Anyone seeking to limit liability (such as shipowners, charterers, insurers and salvors) may appear before a maritime court and request the commencement of a proceeding to constitute a limitation fund (Maritime Law, Articles 52 to 74). This is set in motion by the submission of a petition indicating the circumstances giving rise to the damages in respect of which limitation is invoked; the maximum amount of the limitation fund calculated in accordance with the Maritime Law; the list of creditors known by the petitioner and the definite or provisional amount of their credit and its nature; and any documentation to support the constituted fund, which may take the shape of cash, financial instruments or securities issued or guaranteed by the state. Any precautionary measure (arrest) on a ship will be suspended once the limitation fund is constituted.


i Ship arrest

The arrest of ships is governed mainly by the provisions of the International Convention on Arrest of Ships 1999 (the 1999 Arrest Convention), incorporated in the Law on Maritime Commerce, to the extent that Article 93, following the Convention, sets out the list of maritime claims giving rise to a ship arrest. Similarly, the governing provisions allow for the arrest of the ship in respect of which the maritime claim arose and of a sister ship. The maritime courts shall grant the arrest for a maritime claim when this is founded in a public document or a private document recognised by the other party, accepted invoices, charter parties, bills of lading or any other document proving the existence of the maritime claim. Otherwise, the court may request from the claimant the submission of a guarantee in the amount and subject to the conditions determined by the court before granting an arrest. However, the defendant may oppose the arrest or request the lifting of it if, in the opinion of the court, sufficient security has been provided, except when the ship has been arrested for any dispute as to the possession of the ship or any dispute resulting from a contract of sale. Under domestic provisions, the action for the arrest of a ship must be brought against the ship and her master at the same time, as prescribed by Article 15 of the Law on Maritime Commerce, otherwise the action will be dismissed.3

In practical terms, an arrest is executed through an order forwarded by the court to the port captaincy via fax or email, resulting in the withholding of clearance to sail by the maritime authority. Consequently, an arrest order granted on an unberthed ship within Venezuelan jurisdictional waters would be possible.

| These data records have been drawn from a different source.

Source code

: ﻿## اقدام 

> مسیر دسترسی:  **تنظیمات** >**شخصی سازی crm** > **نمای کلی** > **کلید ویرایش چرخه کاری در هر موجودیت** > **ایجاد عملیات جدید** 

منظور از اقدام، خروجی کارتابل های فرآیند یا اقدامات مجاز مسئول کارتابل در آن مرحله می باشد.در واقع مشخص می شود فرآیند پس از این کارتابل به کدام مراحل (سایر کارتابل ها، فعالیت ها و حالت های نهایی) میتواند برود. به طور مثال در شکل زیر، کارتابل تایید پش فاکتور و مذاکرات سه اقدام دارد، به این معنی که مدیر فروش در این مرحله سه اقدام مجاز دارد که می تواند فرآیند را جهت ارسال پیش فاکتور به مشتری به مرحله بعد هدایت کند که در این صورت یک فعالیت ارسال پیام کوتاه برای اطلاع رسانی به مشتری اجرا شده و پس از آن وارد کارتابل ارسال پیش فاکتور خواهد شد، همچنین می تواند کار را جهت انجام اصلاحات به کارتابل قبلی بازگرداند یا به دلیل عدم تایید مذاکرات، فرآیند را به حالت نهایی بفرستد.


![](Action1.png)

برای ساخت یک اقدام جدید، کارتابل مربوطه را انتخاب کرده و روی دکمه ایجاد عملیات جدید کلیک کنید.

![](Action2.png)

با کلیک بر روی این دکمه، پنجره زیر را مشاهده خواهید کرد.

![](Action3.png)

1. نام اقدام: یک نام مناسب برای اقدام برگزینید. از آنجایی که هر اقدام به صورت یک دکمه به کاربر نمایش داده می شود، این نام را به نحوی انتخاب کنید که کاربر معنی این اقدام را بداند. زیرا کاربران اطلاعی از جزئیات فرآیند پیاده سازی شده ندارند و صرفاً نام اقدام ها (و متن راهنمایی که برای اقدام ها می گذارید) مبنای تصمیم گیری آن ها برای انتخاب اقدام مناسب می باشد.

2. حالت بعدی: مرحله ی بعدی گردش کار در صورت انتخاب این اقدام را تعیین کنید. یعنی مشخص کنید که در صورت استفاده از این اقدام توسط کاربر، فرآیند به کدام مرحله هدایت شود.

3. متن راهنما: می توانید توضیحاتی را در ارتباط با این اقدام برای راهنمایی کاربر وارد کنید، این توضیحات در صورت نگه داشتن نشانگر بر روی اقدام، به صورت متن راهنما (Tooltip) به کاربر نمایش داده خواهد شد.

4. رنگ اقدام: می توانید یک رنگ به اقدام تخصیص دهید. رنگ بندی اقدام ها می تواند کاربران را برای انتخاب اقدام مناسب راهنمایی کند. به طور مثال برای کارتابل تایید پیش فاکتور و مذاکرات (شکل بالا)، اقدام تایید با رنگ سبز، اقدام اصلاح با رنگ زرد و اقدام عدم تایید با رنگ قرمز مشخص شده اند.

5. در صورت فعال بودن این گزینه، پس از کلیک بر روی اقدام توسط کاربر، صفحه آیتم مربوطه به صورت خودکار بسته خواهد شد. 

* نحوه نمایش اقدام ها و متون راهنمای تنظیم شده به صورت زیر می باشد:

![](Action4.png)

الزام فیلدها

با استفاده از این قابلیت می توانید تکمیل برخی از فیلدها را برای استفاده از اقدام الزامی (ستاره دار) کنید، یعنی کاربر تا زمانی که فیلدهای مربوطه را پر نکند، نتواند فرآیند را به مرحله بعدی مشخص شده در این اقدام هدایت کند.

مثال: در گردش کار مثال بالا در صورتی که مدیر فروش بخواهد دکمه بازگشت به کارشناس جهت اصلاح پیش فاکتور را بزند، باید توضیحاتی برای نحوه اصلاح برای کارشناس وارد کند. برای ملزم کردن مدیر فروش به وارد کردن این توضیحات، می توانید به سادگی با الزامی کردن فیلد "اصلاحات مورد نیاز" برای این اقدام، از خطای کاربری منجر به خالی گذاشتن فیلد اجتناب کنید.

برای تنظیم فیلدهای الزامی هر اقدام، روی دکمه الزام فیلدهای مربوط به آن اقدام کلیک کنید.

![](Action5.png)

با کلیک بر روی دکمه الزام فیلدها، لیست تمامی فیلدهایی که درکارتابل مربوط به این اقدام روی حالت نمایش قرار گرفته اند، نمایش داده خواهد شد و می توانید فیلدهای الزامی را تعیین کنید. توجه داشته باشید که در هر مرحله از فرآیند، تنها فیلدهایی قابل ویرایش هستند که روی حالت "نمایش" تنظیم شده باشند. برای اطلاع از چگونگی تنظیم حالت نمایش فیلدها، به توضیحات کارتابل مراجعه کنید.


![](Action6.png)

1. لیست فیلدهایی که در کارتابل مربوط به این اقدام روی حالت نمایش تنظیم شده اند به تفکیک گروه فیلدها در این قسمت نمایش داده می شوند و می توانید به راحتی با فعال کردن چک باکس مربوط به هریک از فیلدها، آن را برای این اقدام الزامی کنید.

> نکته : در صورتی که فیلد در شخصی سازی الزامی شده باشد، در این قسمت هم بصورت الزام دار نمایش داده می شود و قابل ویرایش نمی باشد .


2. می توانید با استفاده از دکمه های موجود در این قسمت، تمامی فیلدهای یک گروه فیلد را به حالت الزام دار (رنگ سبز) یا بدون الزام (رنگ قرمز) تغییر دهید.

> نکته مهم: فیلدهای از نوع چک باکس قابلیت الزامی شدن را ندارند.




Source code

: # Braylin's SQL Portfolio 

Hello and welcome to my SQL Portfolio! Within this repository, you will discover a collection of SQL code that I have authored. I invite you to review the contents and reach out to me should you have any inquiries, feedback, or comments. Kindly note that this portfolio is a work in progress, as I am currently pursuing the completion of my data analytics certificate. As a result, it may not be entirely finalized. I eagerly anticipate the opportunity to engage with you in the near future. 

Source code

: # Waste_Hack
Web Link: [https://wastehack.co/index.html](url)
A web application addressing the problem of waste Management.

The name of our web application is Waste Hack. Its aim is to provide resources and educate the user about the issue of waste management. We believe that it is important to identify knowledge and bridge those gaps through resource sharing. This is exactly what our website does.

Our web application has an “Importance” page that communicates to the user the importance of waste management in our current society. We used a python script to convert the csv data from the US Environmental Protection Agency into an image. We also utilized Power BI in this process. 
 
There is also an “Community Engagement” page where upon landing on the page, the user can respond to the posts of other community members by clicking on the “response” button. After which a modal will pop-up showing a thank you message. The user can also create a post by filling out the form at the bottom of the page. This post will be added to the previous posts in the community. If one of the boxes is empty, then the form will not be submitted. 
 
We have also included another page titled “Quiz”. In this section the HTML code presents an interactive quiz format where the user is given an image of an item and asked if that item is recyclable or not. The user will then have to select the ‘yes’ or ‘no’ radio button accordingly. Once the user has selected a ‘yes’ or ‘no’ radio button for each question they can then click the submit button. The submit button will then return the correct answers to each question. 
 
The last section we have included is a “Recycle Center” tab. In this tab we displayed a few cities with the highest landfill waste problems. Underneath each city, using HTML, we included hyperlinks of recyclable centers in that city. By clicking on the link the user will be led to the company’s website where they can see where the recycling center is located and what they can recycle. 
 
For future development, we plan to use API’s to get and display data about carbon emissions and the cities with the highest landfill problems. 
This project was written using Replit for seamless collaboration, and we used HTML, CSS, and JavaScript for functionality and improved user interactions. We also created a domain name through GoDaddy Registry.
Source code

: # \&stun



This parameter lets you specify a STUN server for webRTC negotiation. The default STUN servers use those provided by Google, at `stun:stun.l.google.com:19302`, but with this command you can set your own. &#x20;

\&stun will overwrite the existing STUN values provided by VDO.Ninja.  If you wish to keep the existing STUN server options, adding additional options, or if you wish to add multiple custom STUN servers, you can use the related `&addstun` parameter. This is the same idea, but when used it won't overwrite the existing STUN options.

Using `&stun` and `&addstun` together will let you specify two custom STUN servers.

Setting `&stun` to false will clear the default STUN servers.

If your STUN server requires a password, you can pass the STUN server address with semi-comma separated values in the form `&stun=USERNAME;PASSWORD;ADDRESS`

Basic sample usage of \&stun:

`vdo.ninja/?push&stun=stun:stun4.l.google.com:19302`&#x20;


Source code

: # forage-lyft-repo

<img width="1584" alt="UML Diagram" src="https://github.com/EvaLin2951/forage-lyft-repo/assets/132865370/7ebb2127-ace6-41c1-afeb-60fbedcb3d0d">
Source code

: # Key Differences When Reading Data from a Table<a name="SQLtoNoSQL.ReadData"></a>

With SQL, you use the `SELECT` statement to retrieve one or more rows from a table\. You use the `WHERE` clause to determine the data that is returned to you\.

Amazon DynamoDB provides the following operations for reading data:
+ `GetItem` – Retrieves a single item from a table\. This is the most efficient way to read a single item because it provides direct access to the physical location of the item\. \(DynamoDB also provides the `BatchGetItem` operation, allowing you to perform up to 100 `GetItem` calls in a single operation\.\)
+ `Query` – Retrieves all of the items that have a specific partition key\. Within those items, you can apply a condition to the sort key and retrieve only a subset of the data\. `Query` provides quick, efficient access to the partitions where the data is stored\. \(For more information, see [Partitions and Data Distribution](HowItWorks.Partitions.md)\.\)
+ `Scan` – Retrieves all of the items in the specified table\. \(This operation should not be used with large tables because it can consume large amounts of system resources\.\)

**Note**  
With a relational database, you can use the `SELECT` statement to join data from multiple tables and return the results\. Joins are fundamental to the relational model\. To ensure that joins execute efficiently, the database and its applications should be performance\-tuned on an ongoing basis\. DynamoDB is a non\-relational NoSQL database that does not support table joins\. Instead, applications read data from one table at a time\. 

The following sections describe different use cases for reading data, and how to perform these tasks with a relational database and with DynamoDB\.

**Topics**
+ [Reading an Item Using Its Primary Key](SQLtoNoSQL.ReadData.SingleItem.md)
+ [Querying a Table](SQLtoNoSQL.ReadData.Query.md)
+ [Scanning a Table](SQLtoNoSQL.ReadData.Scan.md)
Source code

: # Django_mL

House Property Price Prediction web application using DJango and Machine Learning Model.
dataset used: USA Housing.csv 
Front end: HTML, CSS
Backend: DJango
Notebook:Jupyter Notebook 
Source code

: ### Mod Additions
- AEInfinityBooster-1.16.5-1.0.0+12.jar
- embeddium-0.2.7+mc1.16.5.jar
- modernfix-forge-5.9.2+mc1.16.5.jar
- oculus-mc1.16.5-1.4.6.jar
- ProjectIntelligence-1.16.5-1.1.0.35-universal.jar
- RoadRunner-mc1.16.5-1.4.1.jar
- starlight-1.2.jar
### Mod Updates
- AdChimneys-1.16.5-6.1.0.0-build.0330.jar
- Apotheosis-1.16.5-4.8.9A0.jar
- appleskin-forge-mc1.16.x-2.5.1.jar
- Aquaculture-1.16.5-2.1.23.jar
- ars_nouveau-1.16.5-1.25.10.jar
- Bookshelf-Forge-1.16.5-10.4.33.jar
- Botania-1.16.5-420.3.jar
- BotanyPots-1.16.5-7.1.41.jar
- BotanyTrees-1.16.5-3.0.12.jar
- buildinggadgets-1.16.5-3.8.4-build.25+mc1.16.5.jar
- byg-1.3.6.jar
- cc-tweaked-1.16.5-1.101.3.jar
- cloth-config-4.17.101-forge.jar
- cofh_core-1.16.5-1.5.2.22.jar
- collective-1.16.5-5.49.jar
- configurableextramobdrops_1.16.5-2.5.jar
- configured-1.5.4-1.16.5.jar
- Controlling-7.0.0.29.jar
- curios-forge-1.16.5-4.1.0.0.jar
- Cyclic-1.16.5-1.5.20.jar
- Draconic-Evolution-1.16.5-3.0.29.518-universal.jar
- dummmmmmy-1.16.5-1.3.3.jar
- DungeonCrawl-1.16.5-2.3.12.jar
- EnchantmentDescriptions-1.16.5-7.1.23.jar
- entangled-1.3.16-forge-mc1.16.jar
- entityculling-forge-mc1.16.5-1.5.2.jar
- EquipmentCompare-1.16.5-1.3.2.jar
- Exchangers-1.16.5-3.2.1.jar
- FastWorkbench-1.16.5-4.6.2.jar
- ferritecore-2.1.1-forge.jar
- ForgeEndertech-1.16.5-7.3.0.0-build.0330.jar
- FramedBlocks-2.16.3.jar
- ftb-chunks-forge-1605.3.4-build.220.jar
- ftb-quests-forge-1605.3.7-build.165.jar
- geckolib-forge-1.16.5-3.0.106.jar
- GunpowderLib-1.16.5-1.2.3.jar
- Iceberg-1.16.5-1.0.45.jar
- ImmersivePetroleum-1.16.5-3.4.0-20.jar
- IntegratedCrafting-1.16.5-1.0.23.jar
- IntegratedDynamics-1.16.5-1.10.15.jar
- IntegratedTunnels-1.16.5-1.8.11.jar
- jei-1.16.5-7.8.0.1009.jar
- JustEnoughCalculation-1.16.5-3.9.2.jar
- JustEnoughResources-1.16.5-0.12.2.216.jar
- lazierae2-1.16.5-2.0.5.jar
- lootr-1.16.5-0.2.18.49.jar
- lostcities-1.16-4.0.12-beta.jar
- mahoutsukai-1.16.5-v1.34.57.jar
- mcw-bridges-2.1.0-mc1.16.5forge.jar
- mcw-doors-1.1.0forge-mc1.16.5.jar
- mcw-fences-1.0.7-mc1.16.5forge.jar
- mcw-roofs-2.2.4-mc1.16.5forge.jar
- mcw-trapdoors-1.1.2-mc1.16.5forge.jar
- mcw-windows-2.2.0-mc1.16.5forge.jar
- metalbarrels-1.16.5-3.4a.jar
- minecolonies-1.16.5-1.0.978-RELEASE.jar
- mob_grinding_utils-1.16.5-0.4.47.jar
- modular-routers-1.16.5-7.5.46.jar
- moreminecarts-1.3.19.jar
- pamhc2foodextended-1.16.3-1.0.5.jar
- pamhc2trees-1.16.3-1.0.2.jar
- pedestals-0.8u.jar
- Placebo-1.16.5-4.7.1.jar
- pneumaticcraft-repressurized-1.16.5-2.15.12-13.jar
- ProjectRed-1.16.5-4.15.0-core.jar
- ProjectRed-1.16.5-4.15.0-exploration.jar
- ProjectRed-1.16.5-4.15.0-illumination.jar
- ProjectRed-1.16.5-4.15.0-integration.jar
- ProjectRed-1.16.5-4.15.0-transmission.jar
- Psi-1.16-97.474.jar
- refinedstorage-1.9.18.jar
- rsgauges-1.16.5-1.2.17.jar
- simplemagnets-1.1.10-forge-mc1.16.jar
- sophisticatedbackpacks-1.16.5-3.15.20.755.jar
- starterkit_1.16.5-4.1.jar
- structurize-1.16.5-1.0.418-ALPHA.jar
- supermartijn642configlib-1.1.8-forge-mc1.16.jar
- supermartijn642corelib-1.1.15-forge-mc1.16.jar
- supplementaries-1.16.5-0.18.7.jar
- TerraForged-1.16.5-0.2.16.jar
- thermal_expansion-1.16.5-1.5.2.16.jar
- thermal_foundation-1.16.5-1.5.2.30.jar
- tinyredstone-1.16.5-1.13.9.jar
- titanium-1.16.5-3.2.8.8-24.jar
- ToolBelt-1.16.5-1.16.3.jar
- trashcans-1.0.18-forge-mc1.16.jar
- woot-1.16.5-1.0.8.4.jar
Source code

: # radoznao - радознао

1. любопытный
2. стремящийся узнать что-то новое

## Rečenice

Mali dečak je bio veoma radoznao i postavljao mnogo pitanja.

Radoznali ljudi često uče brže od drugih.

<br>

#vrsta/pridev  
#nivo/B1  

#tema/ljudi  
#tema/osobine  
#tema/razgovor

ii Court orders for sale of a vessel

Domestic provisions allow the anticipated auction of a ship. Thus, Article 106 of the Law on Maritime Commerce states that after 30 continuous days following the arrest of the ship, if the shipowner fails to attend proceedings, at the request of the claimant, the court may order the auction of the ship, subject to the claimant submitting sufficient guarantee, provided the claim exceeds 20 per cent of the value of the ship and it is exposed to ruin, obsolescence or deterioration. Mortgagees and holders of maritime privileges may also request the forced sale of the ship. In all cases, the court will arrange the sale subject to the publication in the national press of a notice of auction, with an indication of the parties involved, a description of the ship, the estimated price, the time and date of the sale and identification of the port where the ship is located. In the case of a forced sale or execution, the court will notify the competent authorities of the flag state, owners, beneficiaries of mortgages and holders of maritime privileges. In the court sale of MV Josefa Camejo, the defendants attempted to obtain an injunction, arguing that the ferry performed a public service, an argument rejected by the Supreme Court of Justice after assessing the facts, as it was found that the vessel had been anchored for several years without carrying out any activities and, therefore, was not performing any public service as a result of the lack of continuity in its activity.4


i Safety

Venezuela has adopted the main IMO safety instruments, namely the International Convention on Load Lines 1966 (the Load Lines Convention), the International Regulations for Preventing Collisions at Sea 1972 (COLREGs), the International Convention for the Safety of Life at Sea 1974 (SOLAS), the Convention on the International Maritime Satellite Organization 1976 (the INMARSAT Convention), the Torremolinos International Convention for the Safety of Fishing Vessels, the International Convention on Standards of Training, Certification and Watchkeeping for Seafarers 1995 (the STCW Convention) and the International Convention on Maritime Search and Rescue 1979 (the Search and Rescue Convention 1979). Compliance with these safety conventions is monitored by the INEA through its Safety Department and the various port captaincies, as well as the coastguard exercising its port state control functions.

ii Port state control

Venezuela is a signatory to the Latin American Agreement on Port State Control of Vessels 1992 (the Viña del Mar MOU), by which port state control was implemented in Latin America. Port state control is carried out by the coastguard, a branch of the Navy that is in charge of the documentary and physical inspection of vessels. In the event of substandard conditions or deficiencies being noted, the coastguard inspectors will produce a report, notifying this to the port captaincy. It is for the latter to instruct a surveyor to determine the extent of the deficiencies. Once deficiencies have been corrected, the port captaincy will send a surveyor to check the work and will then inform the coastguard of whether the vessel should or should not be detained.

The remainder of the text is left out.